Fortunately, a decent blowjob has already sorted everything out. Senator is a new track that focuses on the sexual predilections of corruptible politicians. With a nice line in heavy, grungy rock and salty references, Malkmus is rejuvenated. Although Bolme makes appeals to get the heckler ejected (again, maybe not totally in jest), it’s not enough to arrest the momentum.

From here (much to everyone’s relief) the band fully relaxes into the set. Elmo Delmo unravels nicely in a loose-limbed, shape-shifting jam, whilst Pencil Rot’s “human shit-pile” has all the requisite spit and bile. But it’s not until the encore that Malkmus finally declares that they’re “back in the grid”. After nervously waiting for the band’s return (which didn’t feel like a given), we’re rewarded with an acerbic Hopscotch Willie and a Springsteen-esque spin of the guitar (Malkmus is delighted to point out that The Boss can no longer do likewise given the emergence of some troublesome middle-aged spread).

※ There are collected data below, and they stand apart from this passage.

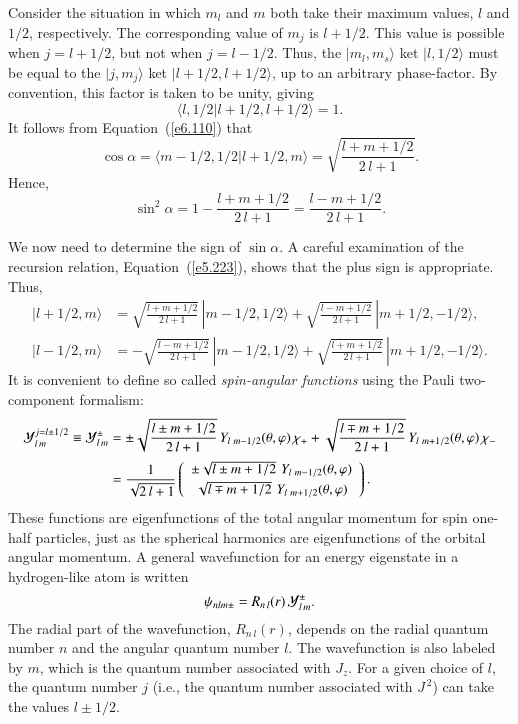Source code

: Consider the situation in which $m_l$ and $m$ both take their maximum values,
$l$ and $1/2$, respectively. The corresponding value of $m_j$ is
$l+1/2$. This value is possible when  $j=l+1/2$, but not when $j=l-1/2$. 
Thus, the $|m_l, m_s\rangle$ ket $|l,1/2\rangle$ must be equal to
the $|j,m_j\rangle$ ket $|l+1/2, l+1/2\rangle$, up to an arbitrary phase-factor.
By convention, this factor is taken to be unity, giving
\begin{equation}
\langle l, 1/2|l+1/2, l+1/2\rangle = 1.
\end{equation}
It follows from Equation~(\ref{e6.110}) that
\begin{equation}
\cos\alpha=\langle m-1/2, 1/2|l+1/2, m\rangle = \sqrt{\frac{l+m+1/2}{2\,l+1}}.
\end{equation}
Hence, 
\begin{equation}
\sin^2\alpha = 1 - \frac{l+m+1/2}{2\,l+1} = \frac{l-m+1/2}{2\,l+1}.
\end{equation}

We now need to determine the sign of $\sin\alpha$. A careful examination 
of the recursion relation, Equation~(\ref{e5.223}), shows that the plus sign is
appropriate. Thus,
\begin{align}
|l+1/2, m\rangle &=\sqrt{\frac{l+m+1/2}{2\,l+1}}\,|m-1/2, 1/2\rangle+\sqrt{\frac{l-m+1/2}{2\,l+1}}\,|m+1/2, -1/2\rangle,\label{e6.114}\\[0.5ex]
|l-1/2, m\rangle &= - \sqrt{\frac{l-m+1/2}{2\,l+1}} \,|m-1/2,1/2\rangle
+  \sqrt{\frac{l+m+1/2}{2\,l+1}} \,|m+1/2, -1/2\rangle.\label{e6.115}
\end{align}
It is convenient to define so called {\em spin-angular functions} using the
Pauli two-component formalism:
\begin{align}
{\cal Y}_{l\,m}^{j=l\pm 1/2}\equiv {\cal Y}_{l\,m}^{\pm} &= \pm \sqrt{\frac{l\pm m+1/2}{2\,l+1}}\,
Y_{l\,\,m-1/2}(\theta, \varphi) \,\chi_+ +\sqrt{\frac{l\mp m+1/2}{2\,l+1}} \,Y_{l\,\,m+1/2}(\theta,\varphi)\, \chi_-
\nonumber\\[0.5ex]
&= \frac{1}{\sqrt{2\,l+1}}\left( \begin{array}{c}
\pm \sqrt{l\pm m +1/2}\,\,Y_{l\,\,m-1/2}(\theta,\varphi)\\[0.5ex]
\sqrt{l\mp m+1/2}\,\,Y_{l\,\,m+1/2}(\theta, \varphi) \end{array}
\right).
\end{align}
These functions are eigenfunctions of the total angular momentum for spin
one-half particles, just as the spherical harmonics are  eigenfunctions
of the orbital angular momentum. A general wavefunction for an energy
eigenstate in a hydrogen-like atom is written
\begin{equation}\label{e6.117}
\psi_{nlm\pm} = R_{n\,l}(r)\, {\cal Y}_{l\,m}^\pm.
\end{equation}
The radial part of the wavefunction, $R_{n\,l}(r)$, depends on the radial
quantum number $n$ and the angular quantum number $l$. The wavefunction 
is also
labeled by $m$, which is the quantum number associated with $J_z$. 
For a given choice of $l$, the quantum number $j$
({\rm i.e.}, the quantum number associated with $J^{\,2}$) can take the values
 $l\pm 1/2$.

As if to make amends for start of the show, the band closes with a full-bloodied assault on Real Emotional Trash. Malkmus breaks the song apart, nails it back together with skewed shots of sound before white noise and reverb blow it apart again. Joanna Holme and ex-Sleater Kinney drummer Janet Weiss lock rhythmic horns, adjusting pace and tone perfectly to sync with the errant route taken by Malkmus’s guitar.

As the band leave, Malkmus has the look of a man who knows he’s pulled a reasonably decent gig out of the bag with only minutes to spare. And he’s right.